This is something I can not get my head wrapped around:
EPYC Rome was released in 2019. So Intel will have had detailed information somewhere around 2018 at the latest. This has been five years ago and still their roadmap does not show good signs of reaction. Even SRF and GNR seem to be designed according to an outdated philosophy.
There
must be some significant customer demand for such large coherency domains. It's not like Intel lacks the tech to make a more "traditional" NUMA-type arrangement. They could have just used their existing UPI protocol over EMIB for lower power/latency and called it a day, and yet they went to all this effort. So the two options are they were just being stupid, or they had
some real engineering reason for it (even if those reasons ultimately led to poor tradeoffs). In the absence of compelling evidence one way or the other, the latter seems more likely. Though I'm frustrated at the lack of proper server benchmarking for us to really work off of. Cinebench and even SPEC just don't cut it. ServeTheHome has some data, but it feels like we're working with scraps.
Remember, Intel mocked AMD when AMD first unveiled first gen EPYC because AMD had a NUMA architecture while Intel boldly claimed that their approach was superior. For Intel to admit that AMD's approach is actually the correct one because it can scale better would be a big blow to their credibility in my opinion
It's worth noting that Naples never really got much traction. It's Rome where AMD really took off in server, both from the doubling of core count,
and the move away from a NUMA architecture. Still chiplet, but clearly NUMA wasn't the future for them either.
AMD's chiplet architecture
also burns tremendous power, but unlike SPR we don't have a monolithic reference point and they have enough advantages elsewhere (process, core, etc) to more than make up for it compared to the competition.

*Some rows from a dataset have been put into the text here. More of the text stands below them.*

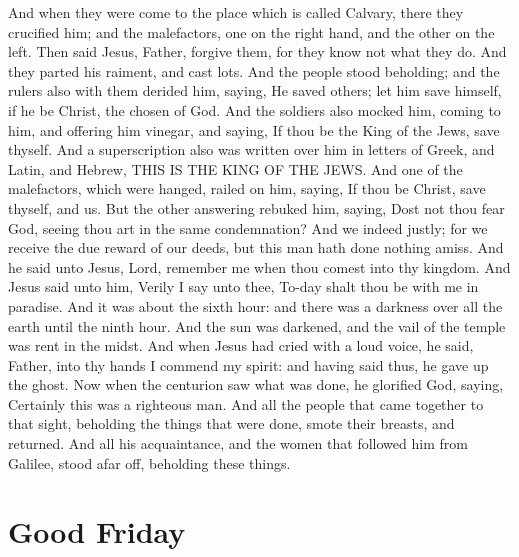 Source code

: And when they were come to the place which is called Calvary, there they crucified him; and the malefactors, one on the right hand, and the other on the left. Then said Jesus, Father, forgive them, for they know not what they do. And they parted his raiment, and cast lots. And the people stood beholding; and the rulers also with them derided him, saying, He saved others; let him save himself, if he be Christ, the chosen of God. And the soldiers also mocked him, coming to him, and offering him vinegar, and saying, If thou be the King of the Jews, save thyself. And a superscription also was written over him in letters of Greek, and Latin, and Hebrew, THIS IS THE KING OF THE JEWS. And one of the malefactors, which were hanged, railed on him, saying, If thou be Christ, save thyself, and us. But the other answering rebuked him, saying, Dost not thou fear God, seeing thou art in the same condemnation? And we indeed justly; for we receive the due reward of our deeds, but this man hath done nothing amiss. And he said unto Jesus, Lord, remember me when thou comest into thy kingdom. And Jesus said unto him, Verily I say unto thee, To-day shalt thou be with me in paradise. And it was about the sixth hour: and there was a darkness over all the earth until the ninth hour. And the sun was darkened, and the vail of the temple was rent in the midst. And when Jesus had cried with a loud voice, he said, Father, into thy hands I commend my spirit: and having said thus, he gave up the ghost. Now when the centurion saw what was done, he glorified God, saying, Certainly this was a righteous man. And all the people that came together to that sight, beholding the things that were done, smote their breasts, and returned. And all his acquaintance, and the women that followed him from Galilee, stood afar off, beholding these things.



\section{Good Friday}%



\subsection{}


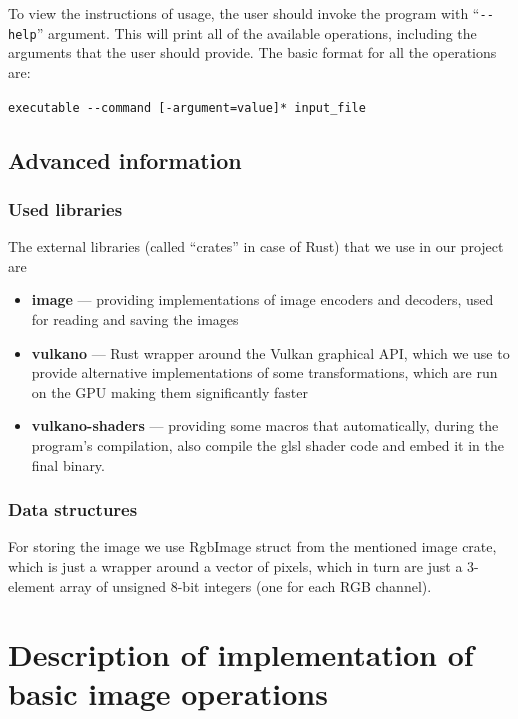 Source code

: \documentclass[12pt]{article}
\theoremstyle{definition}
\begin{document}
To view the instructions of usage, the user should invoke the program with ``\lstinline{--help}'' argument.
This will print all of the available operations, including the arguments that the user should provide.
The basic format for all the operations are:
\begin{center}
    \lstinline{executable --command [-argument=value]* input_file}
\end{center}

\subsection{Advanced information}
\subsubsection{Used libraries}
The external libraries (called ``crates'' in case of Rust) that we use in our project are
\begin{itemize}
    \item \textbf{image} --- providing implementations of image encoders and decoders,
          used for reading and saving the images
    \item \textbf{vulkano} --- Rust wrapper around the Vulkan graphical API,
          which we use to provide alternative implementations of some transformations,
          which are run on the GPU making them significantly faster
    \item \textbf{vulkano-shaders} --- providing some macros that automatically,
          during the program's compilation,
          also compile the glsl shader code and embed it in the final binary.
\end{itemize}

\subsubsection{Data structures}
For storing the image we use RgbImage struct from the mentioned image crate,
which is just a wrapper around a vector of pixels, which in turn are just a 3-element array of unsigned 8-bit integers (one for each RGB channel).

\section{Description of implementation of basic image operations}
\end{document}
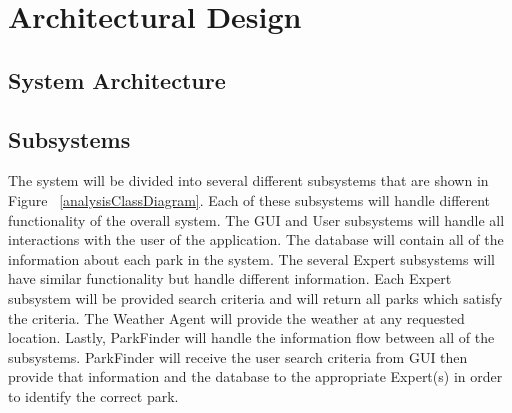 \documentclass[titlepage,12pt]{article}
\begin{document}

\section{Architectural Design}
\label{sec:architectural_design}


\subsection{System Architecture}
\label{sub:system_architecture}



\subsection{Subsystems}
\label{sub:subsystems}

The system will be divided into several different subsystems that are shown in Figure~
\ref{analysisClassDiagram}. Each of these subsystems will handle different functionality of the
overall system. The GUI and User subsystems will handle all interactions with the user of the
application. The database will contain all of the information about each park in the system. The
several Expert subsystems will have similar functionality but handle different information. Each
Expert subsystem will be provided search criteria and will return all parks which satisfy the
criteria. The Weather Agent will provide the weather at any requested location. Lastly, ParkFinder
will handle the information flow between all of the subsystems. ParkFinder will receive the user
search criteria from GUI then provide that information and the database to the appropriate Expert(s)
in order to identify the correct park.
\end{document}
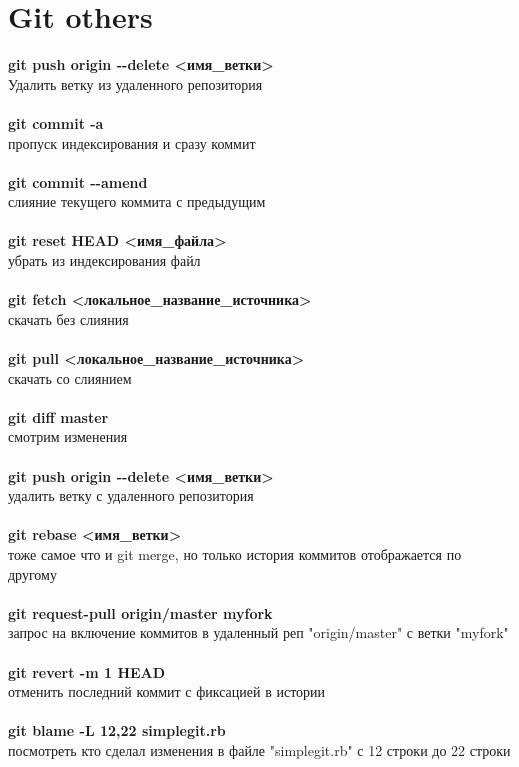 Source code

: \documentclass[a4paper, 12px]{report}
\begin{document}
\section{Git others}

\textbf{git push origin -\--delete <имя\_ветки>}\\Удалить ветку из удаленного репозитория\\\\
\textbf{git commit -a}\\пропуск индексирования и сразу коммит\\\\
\textbf{git commit -\--amend}\\слияние текущего коммита с предыдущим\\\\
\textbf{git reset HEAD <имя\_файла>}\\убрать из индексирования файл\\\\
\textbf{git fetch <локальное\_название\_источника>}\\скачать без слияния\\\\ 
\textbf{git pull <локальное\_название\_источника>}\\скачать со слиянием\\\\
\textbf{git diff master}\\смотрим изменения\\\\
\textbf{git push origin -\--delete <имя\_ветки>}\\удалить ветку с удаленного репозитория\\\\
\textbf{git rebase <имя\_ветки>}\\тоже самое что и git merge, но только история коммитов отображается по другому\\\\
\textbf{git request-pull origin/master myfork}\\запрос на включение коммитов в удаленный реп "origin/master" с ветки "myfork"\\\\
\textbf{git revert -m 1 HEAD}\\отменить последний коммит с фиксацией в истории\\\\
\textbf{git blame -L 12,22 simplegit.rb}\\посмотреть кто сделал изменения в файле "simplegit.rb" с 12 строки до 22 строки
\end{document}

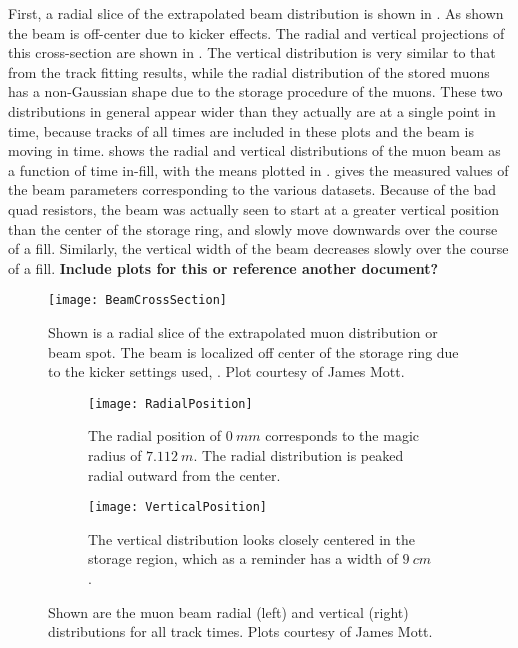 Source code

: First, a radial slice of the extrapolated beam distribution is shown in . As shown the beam is off-center due to kicker effects. The radial and vertical projections of this cross-section are shown in . The vertical distribution is very similar to that from the track fitting results, while the radial distribution of the stored muons has a non-Gaussian shape due to the storage procedure of the muons. These two distributions in general appear wider than they actually are at a single point in time, because tracks of all times are included in these plots and the beam is moving in time.  shows the radial and vertical distributions of the muon beam as a function of time in-fill, with the means plotted in .  gives the measured values of the beam parameters corresponding to the various datasets. Because of the bad quad resistors, the beam was actually seen to start at a greater vertical position than the center of the storage ring, and slowly move downwards over the course of a fill. Similarly, the vertical width of the beam decreases slowly over the course of a fill. \textbf{Include plots for this or reference another document?}


\begin{figure}[]
  \centering
  \texttt{[image: BeamCrossSection]}
    \caption[Extrapolated muon beam distribution cross-section]{Shown is a radial slice of the extrapolated muon distribution or beam spot. The beam is localized off center of the storage ring due to the kicker settings used, . Plot courtesy of James Mott.}
    \label{fig:BeamCrossSection}
\end{figure}


\begin{figure}[]
\centering
    \begin{subfigure}[t]{0.47\textwidth}
        \centering
        \texttt{[image: RadialPosition]}
        \caption{The radial position of $\SI{0}{mm}$ corresponds to the magic radius of $\SI{7.112}{m}$. The radial distribution is peaked radial outward from the center.}
    \end{subfigure}
    \hspace{5mm}
    \begin{subfigure}[t]{0.47\textwidth}
        \centering
        \texttt{[image: VerticalPosition]}
        \caption{The vertical distribution looks closely centered in the storage region, which as a reminder has a width of $\SI{9}{cm}$.}
    \end{subfigure}
\caption[Muon beam radial and vertical distributions]{Shown are the muon beam radial (left) and vertical (right) distributions for all track times. Plots courtesy of James Mott.}
\label{fig:RadialVerticalProjections}
\end{figure}


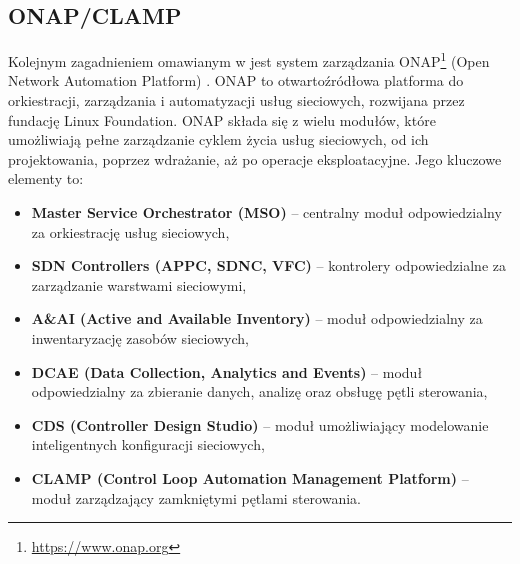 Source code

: \subsection{ONAP/CLAMP}

Kolejnym zagadnieniem omawianym w \cite{fallon2019} jest system zarządzania ONAP\footnote{\url{https://www.onap.org}} (Open Network Automation Platform) \cite{onap2018}. ONAP to otwartoźródłowa platforma do orkiestracji, zarządzania i automatyzacji usług sieciowych, rozwijana przez fundację Linux Foundation. ONAP składa się z wielu modułów, które umożliwiają pełne zarządzanie cyklem życia usług sieciowych, od ich projektowania, poprzez wdrażanie, aż po operacje eksploatacyjne. Jego kluczowe elementy to:
\begin{itemize}
    \item \textbf{Master Service Orchestrator (MSO)} – centralny moduł odpowiedzialny za orkiestrację usług sieciowych,
    \item \textbf{SDN Controllers (APPC, SDNC, VFC)} –  kontrolery odpowiedzialne za zarządzanie warstwami sieciowymi,
    \item \textbf{A\&AI (Active and Available Inventory)} – moduł odpowiedzialny za inwentaryzację zasobów sieciowych,
    \item \textbf{DCAE (Data Collection, Analytics and Events)} – moduł odpowiedzialny za zbieranie danych, analizę oraz obsługę pętli sterowania,
    \item \textbf{CDS (Controller Design Studio)} – moduł umożliwiający modelowanie inteligentnych konfiguracji sieciowych,
    \item \textbf{CLAMP (Control Loop Automation Management Platform)} – moduł zarządzający zamkniętymi pętlami sterowania.
\end{itemize}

Honestly, I think the focus on SPR's chiplet architecture is misplaced. You'd expect a ~60c GLC product to perform similarly to Milan, and that's more or less what we see. What's more notable is the gaps with the process and CPU core, and the resulting inefficiency. Well, that, and of course the delays. If GNR/SRF can close the process and schedule gaps, then that would go a long way regardless of the uncore.